It is something people have been saying for a few months now: it is difficult to hire anyone because people are staying home accepting their unemployment with its extra $300 per week benefit. But is this accurate?
When the COVID-19 pandemic began in March of 2020, unemployment rates skyrocketed as businesses were forced to close. As things started to pick up in early 2021, many companies have found it hard to get their employees back.
The unemployment rate for Clearfield County was 7.4 percent in April, up slightly from 7.2 percent in March, according to a representative of the Pennsylvania Department of Labor and Industry.

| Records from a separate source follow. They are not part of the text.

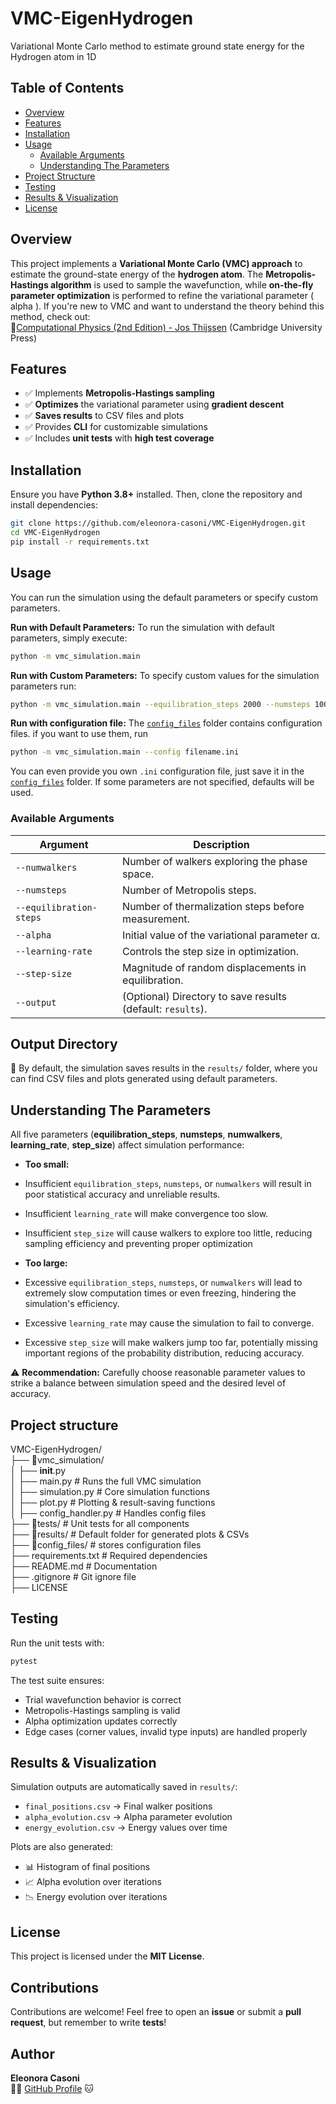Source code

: # VMC-EigenHydrogen
Variational Monte Carlo method to estimate ground state energy for the Hydrogen atom in 1D

## Table of Contents
- [Overview](#overview)
- [Features](#features)
- [Installation](#installation)
- [Usage](#usage)
  - [Available Arguments](#available-arguments)
  - [Understanding The Parameters](#understanding-the-parameters)
- [Project Structure](#project-structure)
- [Testing](#testing)
- [Results & Visualization](#results--visualization)
- [License](#license)

## Overview
This project implements a **Variational Monte Carlo (VMC) approach** to estimate the ground-state energy of the **hydrogen atom**. The **Metropolis-Hastings algorithm** is used to sample the wavefunction, while **on-the-fly parameter optimization** is performed to refine the variational parameter \( alpha \). If you're new to VMC and want to understand the theory behind this method, check out:  
📖[Computational Physics (2nd Edition) - Jos Thijssen](https://www.cambridge.org/) (Cambridge University Press)

## Features
- ✅ Implements **Metropolis-Hastings sampling**  
- ✅ **Optimizes** the variational parameter using **gradient descent**  
- ✅ **Saves results** to CSV files and plots
- ✅ Provides **CLI** for customizable simulations  
- ✅ Includes **unit tests** with **high test coverage**  

## Installation
Ensure you have **Python 3.8+** installed. Then, clone the repository and install dependencies:
```bash
git clone https://github.com/eleonora-casoni/VMC-EigenHydrogen.git
cd VMC-EigenHydrogen
pip install -r requirements.txt 
```
## Usage
You can run the simulation using the default parameters or specify custom parameters.

**Run with Default Parameters:**
To run the simulation with default parameters, simply execute:

```bash
python -m vmc_simulation.main 
```
**Run with Custom Parameters:**
To specify custom values for the simulation parameters run:

```bash
python -m vmc_simulation.main --equilibration_steps 2000 --numsteps 100 --numwalkers 3000 --alpha 1 --learning-rate 0.005 --step-size 0.3 --output-dir my_results

```
**Run with configuration file:**
The [`config_files`](config_files/) folder contains configuration files. if you want to use them, run

```bash
python -m vmc_simulation.main --config filename.ini

```
You can even provide you own `.ini` configuration file, just save it in the [`config_files`](config_files/) folder. If some parameters are not specified, defaults will be used. 

### Available Arguments

| Argument              | Description                                                    |
|-----------------------|----------------------------------------------------------------|
| `--numwalkers`        | Number of walkers exploring the phase space.                    |
| `--numsteps`          | Number of Metropolis steps.                                     |
| `--equilibration-steps` | Number of thermalization steps before measurement.             |
| `--alpha`             | Initial value of the variational parameter α.                 |
| `--learning-rate`        | Controls the step size in optimization.                 |
| `--step-size`        | Magnitude of random displacements in equilibration.                 |
| `--output`            | (Optional) Directory to save results (default: `results`).     |

## Output Directory

📂 By default, the simulation saves results in the `results/` folder, where you can find CSV files and plots generated using default parameters.

## Understanding The Parameters

All five parameters (**equilibration_steps**, **numsteps**, **numwalkers**, **learning_rate**, **step_size**) affect simulation performance:

*   **Too small:** 
*   Insufficient `equilibration_steps`, `numsteps`, or `numwalkers` will result in poor statistical accuracy and unreliable results. 
*   Insufficient `learning_rate` will make convergence too slow.
*   Insufficient `step_size` will cause walkers to explore too little, reducing sampling efficiency and preventing proper optimization

*   **Too large:** 
*   Excessive `equilibration_steps`, `numsteps`, or `numwalkers` will lead to extremely slow computation times or even freezing, hindering the simulation's efficiency. 
*   Excessive `learning_rate` may cause the simulation to fail to converge.
*   Excessive `step_size` will make walkers jump too far, potentially missing important regions of the probability distribution, reducing accuracy.


⚠️  **Recommendation:** Carefully choose reasonable parameter values to strike a balance between simulation speed and the desired level of accuracy.

## Project structure

VMC-EigenHydrogen/  
├── 📂vmc_simulation/  
│   ├── __init__.py  
│   ├── main.py           # Runs the full VMC simulation  
│   ├── simulation.py     # Core simulation functions  
│   ├── plot.py           # Plotting & result-saving functions  
│   ├── config_handler.py  # Handles config files    
├── 📂tests/              # Unit tests for all components  
├── 📂results/            # Default folder for generated plots & CSVs  
├── 📂config_files/       # stores configuration files    
├── requirements.txt      # Required dependencies  
├── README.md             # Documentation  
├── .gitignore            # Git ignore file  
├── LICENSE  


## Testing

Run the unit tests with:

```bash
pytest 
```
The test suite ensures:

*   Trial wavefunction behavior is correct
*   Metropolis-Hastings sampling is valid
*   Alpha optimization updates correctly
*   Edge cases (corner values, invalid type inputs) are handled properly

## Results & Visualization

Simulation outputs are automatically saved in `results/`:

*   `final_positions.csv` → Final walker positions
*   `alpha_evolution.csv` → Alpha parameter evolution
*   `energy_evolution.csv` → Energy values over time

Plots are also generated:

*   📊 Histogram of final positions
*   📈 Alpha evolution over iterations
*   📉 Energy evolution over iterations

## License
This project is licensed under the **MIT License**.

## Contributions
Contributions are welcome! Feel free to open an **issue** or submit a **pull request**, but remember to write **tests**!

**Author**
----------

**Eleonora Casoni**  
👩‍💻 [GitHub Profile](https://github.com/eleonora-casoni) 🐱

There are 231 jobs posted in the area in a variety of industries, but retail stores seem to be the majority of ones looking to fill positions.
Brock Kull, the vice president and managing director of Manpower, stated in an interview that finding good employees has been a problem in this area for a while, especially for entry level positions.
Many are unable to pass a drug screening and or criminal background check, he explained.
Manpower provides employees for a variety of employers from low level to professional positions including temporary and part-time workers as well as direct hires.
The pandemic just made the task of finding an employee more difficult, he said, adding, “I think people want to work.”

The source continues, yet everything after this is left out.